Петр повернулся и удалился с чувством собственного достоинства.
— Факт, — сказал Гонза. — Он прав!
— А мне плевать! — упрямо мотнул головой Милан. Очень-то мне нужно, чтобы именно немцы тут себя хорошо чувствовали!
Гонза молчал, и Милана это сердило. По его мнению, друг всегда должен стоять за друга, даже если тот случайно и не прав. В данном случае Милан не был вполне уверен в своей правоте. Потому что гость есть гость. Но если гость воображала немец? Как тут быть? А Гонза как будто не учил истории! Не читал в книгах, что творили во время войны немцы?
— Ты можешь молчать сколько тебе захочется! — сказал Милан резко. — Но если бы у тебя убили бабушку и дедушку, так и ты бы говорил так же.
— Это правда? — испугался Гонза.
— Правда! В войну немцы убили мамкиных родителей и ее шестнадцатилетнего брата. И Кляк сожгли, где родилась мама. И почти всех людей поубивали. Мама случайно осталась жива.

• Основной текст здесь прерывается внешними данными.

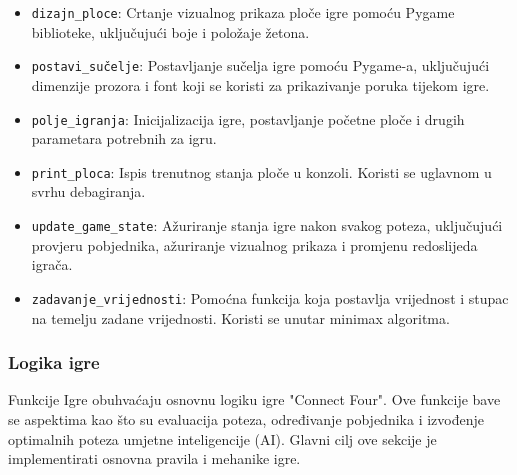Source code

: \documentclass[]{foi}
\begin{document}
\begin{itemize}
    \item \texttt{dizajn\_ploce}: Crtanje vizualnog prikaza ploče igre pomoću Pygame biblioteke, uključujući boje i položaje žetona.
    \item \texttt{postavi\_sučelje}: Postavljanje sučelja igre pomoću Pygame-a, uključujući dimenzije prozora i font koji se koristi za prikazivanje poruka tijekom igre.
    \item \texttt{polje\_igranja}: Inicijalizacija igre, postavljanje početne ploče i drugih parametara potrebnih za igru.
    \item \texttt{print\_ploca}:  Ispis trenutnog stanja ploče u konzoli. Koristi se uglavnom u svrhu debagiranja.
    \item \texttt{update\_game\_state}: Ažuriranje stanja igre nakon svakog poteza, uključujući provjeru pobjednika, ažuriranje vizualnog prikaza i promjenu redoslijeda igrača.
    \item \texttt{zadavanje\_vrijednosti}: Pomoćna funkcija koja postavlja vrijednost i stupac na temelju zadane vrijednosti. Koristi se unutar minimax algoritma.
\end{itemize}

\subsubsection{Logika igre}

Funkcije Igre obuhvaćaju osnovnu logiku igre "Connect Four". Ove funkcije bave se aspektima kao što su evaluacija poteza, određivanje pobjednika i izvođenje optimalnih poteza umjetne inteligencije (AI). Glavni cilj ove sekcije je implementirati osnovna pravila i mehanike igre.
\end{document}
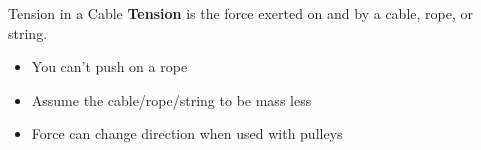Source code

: \documentclass[12pt,compress,aspectratio=169]{beamer}
\begin{document}
%
%


\begin{frame}{Tension in a Cable}
  \textbf{Tension} is the force exerted on and by a cable, rope,
  or string.

  \begin{itemize}
  \item You can't push on a rope
  \item Assume the cable/rope/string to be mass less
  \item Force can change direction when used with pulleys
  \end{itemize}
\end{frame}
\end{document}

Милан рассказывал, хотя чувствовал, что это давнее событие не стоит сейчас вспоминать. Потому что правда заключалась в том, что Вильгельм, или Вило, был несимпатичен Милану. Вило снисходительно смотрел на младших, слишком часто посматривал на свой ручной компас и никому не давал его в руки. А трагическая история с дедушкой и бабушкой была просто предлогом, когда он захотел объяснить другу свое поведение. Милан сам был удивлен, что его рассказ так подействовал на Гонзу.
Но чем больше они говорили, тем сильнее укреплялась в Милане убежденность, что он правильно вел себя в отношении Вило и что он, в сущности, сердился на него не за его компас и его снисходительность старшего, но за что-то гораздо более серьезное. И все же Милан великодушно сказал:
— Конечно, эти, наверное, уже и забыли, что совершили их отцы!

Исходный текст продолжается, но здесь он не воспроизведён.